Julien Pronier s’est, aussi, attardé sur l’autre acteur majeur dudit système, l’agence immobilière Immobilia 2000, où 7 des prévenus travaillaient à l’époque des faits avec des grades et responsabilités diverses. "Je l’ai appelée l’agence all inclusive de la délivrance indue de documents administratifs, ironise Julien Pronier. Car elle propose toutes les prestations pour avoir un titre de séjour à Monaco. On a la participation de Jean-Louis C., à travers la mise en place et la coordination du système avec son accord systématique pour les sous-locations. On a André C. qui peut être décrit comme la petite main du système avec l’augmentation artificielle des factures d’électricité et la collecte du courrier. On a Marco Di G. qui élabore notamment les dossiers administratifs (contrats de bail, certificats d'hébergement, sous-locations...)."

Contre le premier, du fait de son "rôle prépondérant", il requiert 2 ans de prison ferme et 180.000 euros d’amende. Contre les deux autres: 1 an de prison avec sursis et 20.000 euros d’amende. Quant aux quatre autres employés, accusés d’abus de confiance ou de complicité de cette même infraction, les peines requises oscillent entre 1 mois et 1 an de prison avec sursis.

En novembre 2016, quand les policiers perquisitionnent les appartements loués par les Belges, aucune trace d’eux. Un système qui, selon Julien Pronier, ne se cantonnerait pas aux résidents belges mais pourrait s’étendre à d’autres catégories fortunées, à l’instar de pilotes automobiles. "Jean-Louis C. et Christian Carpinelli ne sont pas des philanthropes qui ont dégagé une énergie aussi importante pour les beaux yeux des résidents belges", martèle-t-il. Il est d’ailleurs reproché à Jean-Louis C., et à son agence, d’avoir perçu "des commissions sur les sous-locations".

Les principaux avocats de la défense plaideront ce vendredi pour tenter de convaincre les juges de l’innocence de leur client et obtenir une relaxe.

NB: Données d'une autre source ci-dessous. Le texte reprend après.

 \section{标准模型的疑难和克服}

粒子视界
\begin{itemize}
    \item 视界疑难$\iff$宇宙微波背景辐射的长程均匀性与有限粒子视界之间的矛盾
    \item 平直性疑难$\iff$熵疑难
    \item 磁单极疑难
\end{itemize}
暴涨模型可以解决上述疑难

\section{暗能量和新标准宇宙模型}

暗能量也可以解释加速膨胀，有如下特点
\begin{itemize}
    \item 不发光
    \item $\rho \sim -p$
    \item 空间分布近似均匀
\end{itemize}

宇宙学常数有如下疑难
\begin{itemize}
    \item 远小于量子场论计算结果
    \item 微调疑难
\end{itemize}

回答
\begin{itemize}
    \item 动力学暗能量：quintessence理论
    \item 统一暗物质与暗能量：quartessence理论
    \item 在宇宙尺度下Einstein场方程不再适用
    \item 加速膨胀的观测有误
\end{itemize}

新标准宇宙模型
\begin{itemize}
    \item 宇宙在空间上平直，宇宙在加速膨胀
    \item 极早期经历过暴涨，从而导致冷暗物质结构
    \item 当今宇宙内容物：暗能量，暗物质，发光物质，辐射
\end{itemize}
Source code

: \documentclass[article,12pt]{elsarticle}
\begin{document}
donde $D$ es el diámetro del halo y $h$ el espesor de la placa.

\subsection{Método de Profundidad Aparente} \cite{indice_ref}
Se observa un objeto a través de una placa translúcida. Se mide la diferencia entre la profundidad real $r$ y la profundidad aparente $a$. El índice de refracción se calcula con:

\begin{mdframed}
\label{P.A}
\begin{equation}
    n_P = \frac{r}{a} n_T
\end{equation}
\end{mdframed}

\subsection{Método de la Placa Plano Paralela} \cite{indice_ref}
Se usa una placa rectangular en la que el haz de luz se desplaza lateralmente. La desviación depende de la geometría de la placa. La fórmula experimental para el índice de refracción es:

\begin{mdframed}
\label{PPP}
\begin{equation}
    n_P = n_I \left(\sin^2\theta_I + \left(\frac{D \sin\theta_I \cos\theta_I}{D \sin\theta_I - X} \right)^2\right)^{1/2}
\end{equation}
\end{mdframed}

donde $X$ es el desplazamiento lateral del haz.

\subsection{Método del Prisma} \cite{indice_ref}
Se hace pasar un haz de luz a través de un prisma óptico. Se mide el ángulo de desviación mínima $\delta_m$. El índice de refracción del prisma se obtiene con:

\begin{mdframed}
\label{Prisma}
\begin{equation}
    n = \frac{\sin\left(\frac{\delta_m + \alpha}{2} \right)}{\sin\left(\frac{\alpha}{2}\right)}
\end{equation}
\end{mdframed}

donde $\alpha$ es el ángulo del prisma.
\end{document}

Quelles peines requises contre les onze prévenus

Après six jours de débats menés par le président du tribunal, Florestan Bellinzona, la parole était au ministère public. Son représentant, le premier substitut du procureur général Julien Pronier, a requis pendant près de 4 heures. Voici le détail des réquisitions:

Christian Carpinelli, ex-commissaire divisionnaire et responsable de la section des résidents (complicité de délivrance indue de documents administratifs; corruption passive; corruption active sur agent public national; trafic d’influence passif; trafic d’influence actif; blanchiment; harcèlement sur conjoint; tentative d’extorsion): 4 ans de prison ferme, 180.000 euros d’amende et une interdiction de rentrer en contact pendant 5 ans avec Bernadette L., son ex-épouse.

Serge D., ex-policier et successeur de Christian Carpinelli à la tête de la Section (complicité de délivrance indue de documents administratifs; corruption passive par agent public national; corruption active sur agent public national; trafic d’influence passif): 1 an de prison ferme et 50.000 euros.

René J., attaché administratif à la section des résidents (complicité de délivrance indue de documents administratifs): 1 an de prison avec sursis et 20.000 euros d’amende.

Jean-Louis C., à la tête de l’agence immobilière Immobilia 2000 (complicité de délivrance indue de documents administratifs; corruption active; blanchiment; abus de confiance): 2 ans de prison ferme et 180.000 euros d’amende.

Marco Di G. et André C., négociateur et ex-livreur pour Immobilia 2000 (complicité d’obtention indue de documents administratifs): 1 an de prison avec sursis et 20.000 euros d’amende.

Bernadette L., ex-épouse de Christian Carpinelli (recel et blanchiment): 1 an de prison avec sursis et 20.000 euros d’amende.

Mathilde V., ex-agente immobilière à Immobilia 2000 (abus de confiance): 1 an de prison avec sursis et 20.000 euros d’amende.

Christine C. (ex-secrétaire comptable), Julie R. (ex-secrétaire standardiste) et Ludovic S. (ex-comptable) pour Immobilia 2000 (complicité d’abus de confiance): respectivement 6 mois, 1 mois et 6 mois de prison avec sursis et entre 5 et 10.000 euros d’amende.